The Electoral Commissioner made the determination of the number of representatives to which each State and Territory is entitled on 19 February 2003, based on figures from the Australian Bureau of Statistics and other sources. These figures confirmed that Queensland will gain an extra seat in the House of Representatives whilst South Australia and the Northern Territory will each lose one seat.

The Australian Electoral Commission met on 12 March 2003, to direct the commencement of redistributions in Queensland and South Australia. The Northern Territory will not undergo redistribution as it reverts to being a single electoral division as a result of the determination made on 19 February 2003. Notice of the redistributions in Queensland and South Australia was published in the Commonwealth Gazette on 12 March 2003.

How was the determination made?

The determination was made by dividing the total population figure for all the States, excluding the Territories, by twice the number of Senators for the States to obtain a quota. Each State and Territory population was then divided by the quota, rounding the result to the nearest whole number to determine the entitlement (see below for detailed explanation of the calculations).

The determination of representation entitlements was made under sections 46 and 48 of the Commonwealth Electoral Act 1918 (CEA) which require the Electoral Commissioner to ascertain the population of the Commonwealth and the States and Territories during the thirteenth month after the first meeting of the newly elected House of Representatives and to then determine each State and Territory's representation entitlements at the next general election.

Changes to entitlements in a State or Territory trigger a redistribution of electoral boundaries.
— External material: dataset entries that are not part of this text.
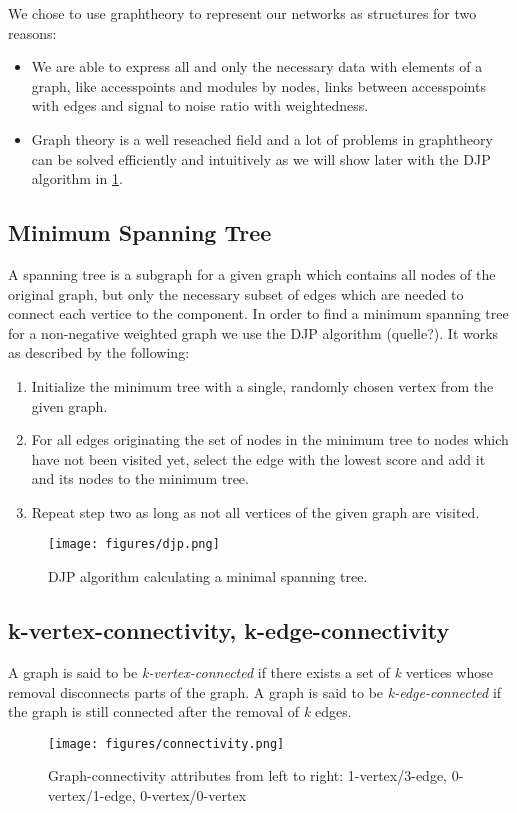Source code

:   We chose to use graphtheory to represent our networks as structures for two reasons:
  \begin{itemize}
   \item We are able to express all and only the necessary data with elements of a graph, like
    accesspoints and modules by nodes, links between accesspoints with edges and signal to noise ratio with weightedness. 
   \item Graph theory is a well reseached field and a lot of problems in graphtheory can be solved efficiently and intuitively 
    as we will show later with the \ac{DJP} algorithm in \ref{fig:djp}.
  \end{itemize}
    
  \subsection{Minimum Spanning Tree}
    A spanning tree is a subgraph for a given graph which contains all nodes of the original graph, but only the necessary subset of edges which are needed to connect each vertice
    to the component. In order to find a minimum spanning tree for a non-negative weighted graph we use the DJP algorithm (quelle?).
    It works as described by the following:
    \begin{enumerate}
     \item Initialize the minimum tree with a single, randomly chosen vertex from the given graph.
     \item For all edges originating the set of nodes in the minimum tree to nodes which have not been visited yet, select the edge with the lowest score and add it and its nodes 
      to the minimum tree.
     \item Repeat step two as long as not all vertices of the given graph are visited.
    \end{enumerate}
    \begin{figure}[th!]
      \centering
      \texttt{[image: figures/djp.png]}
      \caption{DJP algorithm calculating a minimal spanning tree.}
      \label{fig:djp}
    \end{figure}
    
  \subsection{k-vertex-connectivity, k-edge-connectivity}
    A graph is said to be \textit{k-vertex-connected} if there exists a set of \textit{k} vertices whose removal disconnects parts of the graph.\newline
    A graph is said to be \textit{k-edge-connected} if the graph is still connected after the removal of \textit{k} edges.
    \begin{figure}[th!]
      \centering
      \texttt{[image: figures/connectivity.png]}
      \caption{Graph-connectivity attributes from left to right: 1-vertex/3-edge, 0-vertex/1-edge, 0-vertex/0-vertex}
      \label{fig:connectivity}
    \end{figure}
A Redistribution Committee for a State consists of the Electoral Commissioner, the Australian Electoral Officer for the State, the Surveyor-General (or equivalent) for the State and the State Auditor-General. If the Surveyor General or Auditor General are not available, their deputies or, failing that, senior officers of the Australian Public Service from that State are appointed.

What causes a redistribution?

There are three triggers as defined in the CEA (s.59) that can cause a redistribution to be held. A redistribution is held:

  1. when the number of parliamentary representatives to which a State or the ACT is entitled has changed;
  2. when the number of electors in more than one third of the Divisions in a State or in one of the Divisions in the ACT deviates from theaverage Divisional enrolment by more than 10 per cent in three consecutive months; or
  3. if seven years has elapsed since the last redistribution.

When were redistributions last held? Redistributions were last held in:

Queensland – 10 December 1997
South Australia – 20 August 1999

Can people have a say in the process?

After the redistribution commences the Electoral Commissioner invites public suggestions as to how the new boundaries should be drawn and suggested names of the electoral Divisions. Following this period the suggestions are available for public comment for a further 14 days. The Redistribution Committee then develops a redistribution proposal and publishes and exhibits maps showing proposed boundaries and names. The public then has 28 days to lodge objections to the proposals.

An augmented Electoral Commission for a State or a Territory then has 60 days in which to consider the objections (including initial and any further objections). The augmented Electoral Commission for a State or Territory consists of the members of the Redistribution Committee for that State or Territory, plus the Chairperson of the Australian Electoral Commission and the non-Judicial Commissioner (the Australian Statistician).

If the augmented Electoral Commission proposes to set boundaries that are significantly different from those proposed by the Redistribution Committee, further objections may be lodged. The augmented Electoral Commission may hold public hearings to consider objections before making a final determination of boundaries and names of the electoral divisions.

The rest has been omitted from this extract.